Sabarimala pilgrims’ bodies take to AP

via PNS | Kottayam published on January 13, 2010

The bodies of all the eleven Sabarimala pilgrims killed in Tuesday’s truck accident at Attivalavu, Kanamala near Pampa Valley in Kottayam district of Kerala were taken to their native place in Andhra Pradesh on Wednesday evening even as reports said that over-speed and brake failure were the prime reasons for the tragedy. Four pilgrims who were critically injured in the accident were still undergoing treatment at the Medical College Hospital, Kottayam.

All those who lost lives were young men and most of them were rice mill workers in village Anasagaram in Nandigaon some 50 km away from Viajayawada. It is also said most of the victims were relatives. They were part of the group of 80 pilgrims who had left Anasagaram on January 6 for Sabarimala in two trucks. Preliminary reports indicted that the gruesomeness of the accident was intensified by the sand-bags packed in the truck as a measure for cushioning effect.

Those dead in the accident were trapped under the sand that spilled from the bags after the truck overturned hitting an embankment on the road-side, probably when the driver tried to stop it somehow after he lost control of the vehicle due to brake failure. The truck was being driven by Bhupati Rao, the stand-by driver, who was now undergoing treatment at the Medical College Hospital, Kottayam. Twelve others had also suffered injuries.

Those who lost lives in the accident were identified as Tirumala Rao (25), Hari Rao (28), Ramesh (26), Raghava Rao (25), Yesu Babu (26), Prasad Totta (25), Siva Krishna (32), Sivarama Krishna (19), Venikta Krishna (24), Krishna (35) and Chintu (24). The post-mortem procedures were completed before noon at the Medical College and the bodies were embalmed there for being taken to Vijayawada.

Bodies of those killed revealed no injury marks strengthening the doubt that they were asphyxiated after being trapped under the sand which spilled on them when the truck overturned after hitting the embankment. Local residents who recovered the bodies from the site of the accident said the mouths and nostrils of all those trapped between the sandbags and the tarpaulin that covered the truck were filled with sand. The truck was carrying six tones of sand and 45 Sabarimala pilgrims.

Kerala Devaswom Minister Kadannappally Ramchandran informed that the Travancore Devaswom Board, which was administering the Sabarimala temple, would bear the expenses for transporting the bodies to Vijayawada. Chief Minister VS Achtuhanandan said in Thiruvananthapuram that the Devaswom Board had been instructed to give an assistance of Rs 500,000 each to the families of the dead. The board had earlier decided to give a relief of Rs 100,000 each to the relatives of the victims.

The bodies of the dead were taken to Vijayawada in six ambulances and officials of the Revenue and Devaswom departments were accompanying them. Minister Kadannappally said that the officials would hand over Rs 25,000 each to the families of the dead once they reached Vijayawada. Earlier, Kadannappally and other Ministers paid tributes to the dead when the bodies were put for the public to pay obeisance at the Medical College.

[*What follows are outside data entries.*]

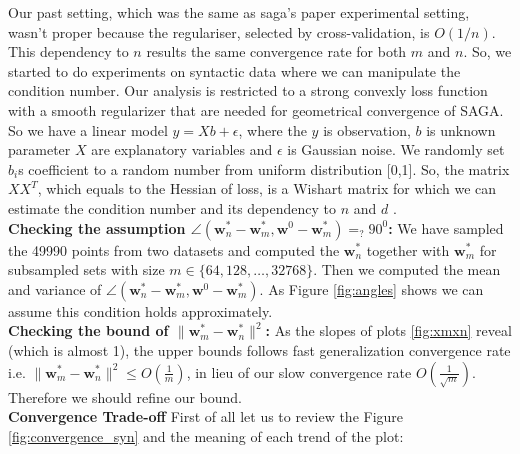 \documentclass[11pt, a4paper, reqno, twoside]{scrartcl}
\theoremstyle{style}
\newcommand{\wv}{\bm{w}}
\newcommand{\0}{\mathbf{0}} %
\begin{document}
Our past setting, which was the same as saga's paper experimental setting,
wasn't proper because the regulariser, selected by cross-validation, is
$O(1/n)$. This dependency to $n$ results the same convergence rate for both $m$
and $n$. So, we started to do experiments on syntactic data where we can
manipulate the condition number. Our analysis is restricted to a strong convexly
loss function with a smooth regularizer that are needed for geometrical convergence of SAGA.
So we have a linear model $y = X b + \epsilon$, where the $y$ is
observation, $b$ is unknown parameter $X$ are explanatory variables and
$\epsilon$ is Gaussian noise. We randomly set $b_i$s coefficient to a random
number from uniform distribution [0,1]. So, the matrix $X X^T$, which equals to
the Hessian of loss, is a Wishart matrix for which we can estimate the condition
number and its dependency to $n$ and $d$ \cite{edelman1988eigenvalues}. 
\\
\textbf{Checking the assumption $\angle(\wv_n^* - \wv_m^*,\wv^0- \wv_m^*) =_{?}
    90^0$:} 
 We have sampled the 49990 points from two datasets and computed the $\wv_n^*$
 together with $\wv_m^*$ for subsampled sets with size $m \in \{ 64, 128,
 \ldots, 32768\}$. Then we computed the mean and variance of $\angle(\wv_n^* -
 \wv_m^*,\wv^0- \wv_m^*)$. As Figure \ref{fig:angles} shows we can assume this
 condition holds approximately. 
 \\
 \textbf{Checking the bound of $\| \wv_m^* - \wv_n^* \|^2$:} 
  As the slopes of plots \ref{fig:xmxn} reveal (which is almost 1), the upper
  bounds follows fast generalization convergence rate \cite{bousquet2008tradeoffs} i.e. $\| \wv_m^*
  - \wv_n^* \|^2 \leq O(\frac{1}{m})$, in lieu of our slow convergence rate
  $O(\frac{1}{\sqrt{m}})$. Therefore we should refine our bound.\\ 
  \textbf{Convergence Trade-off } 
  First of all let us to review the Figure \ref{fig:convergence_syn} and the
  meaning of each trend of the plot: 
\end{document}
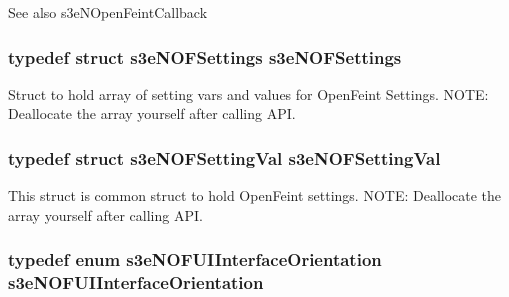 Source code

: \begin{DoxySeeAlso}{See also}
s3eNOpenFeintCallback 
\end{DoxySeeAlso}
\hypertarget{group___n_open_feint_api_group_ga0063f0a593d0853ca3d5ec8a41b3b835}{
\subsubsection[{s3eNOFSettings}]{\setlength{\rightskip}{0pt plus 5cm}typedef struct {\bf s3eNOFSettings}  {\bf s3eNOFSettings}}}
\label{group___n_open_feint_api_group_ga0063f0a593d0853ca3d5ec8a41b3b835}
Struct to hold array of setting vars and values for OpenFeint Settings. NOTE: Deallocate the array yourself after calling API. \hypertarget{group___n_open_feint_api_group_ga2c2981f021f2a69c8ab32ab6d1a3a4d6}{
\subsubsection[{s3eNOFSettingVal}]{\setlength{\rightskip}{0pt plus 5cm}typedef struct {\bf s3eNOFSettingVal}  {\bf s3eNOFSettingVal}}}
\label{group___n_open_feint_api_group_ga2c2981f021f2a69c8ab32ab6d1a3a4d6}
This struct is common struct to hold OpenFeint settings. NOTE: Deallocate the array yourself after calling API. \hypertarget{group___n_open_feint_api_group_gaae461961f162f751c87f8ca7134f26c9}{
\subsubsection[{s3eNOFUIInterfaceOrientation}]{\setlength{\rightskip}{0pt plus 5cm}typedef enum {\bf s3eNOFUIInterfaceOrientation}  {\bf s3eNOFUIInterfaceOrientation}}}
\label{group___n_open_feint_api_group_gaae461961f162f751c87f8ca7134f26c9}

The report compiled by Minie Antony, District Collector, Kottayam on the instruction of the Chief Minister also cited over-load, over-speed and loss of control as the prime reasons for the accident. The report, compiled mainly based on the statements from the passengers and witnesses, recommended a detailed inquiry. It also said that the pilgrims had died after being caught under the sand.

Meanwhile, officials in the Motor Vehicle Department said violation of rules had led to the loss of lives in the accident at Attivalavu. “I am not sure I should say this at this moment. But the fact is that the pilgrims, or those who had taken them on the truck, to Sabarimala, had not respected the primary rule that carrying passengers on trucks is against law,” said an official.

He, however, said even his department had never taken seriously the transportation of pilgrims to Sabarimala. Hundreds of such trucks used to ferry pilgrims from other states during the Mandalam and Makara Vilakku season at Sabarimala, he said. Asked whether movement of pilgrims on trucks would now be restricted, he said it was up to the Government to take a decision on this.

Movement of heavy passenger vehicles through Kanamala had been banned after an accident there two weeks ago, but officials could not explain how the truck from Andhra Pradesh was allowed through the road. “The police could have cleared it without knowing that it was carrying passengers and not goods as the top of the truck was covered with tarpaulin,” suggested an official.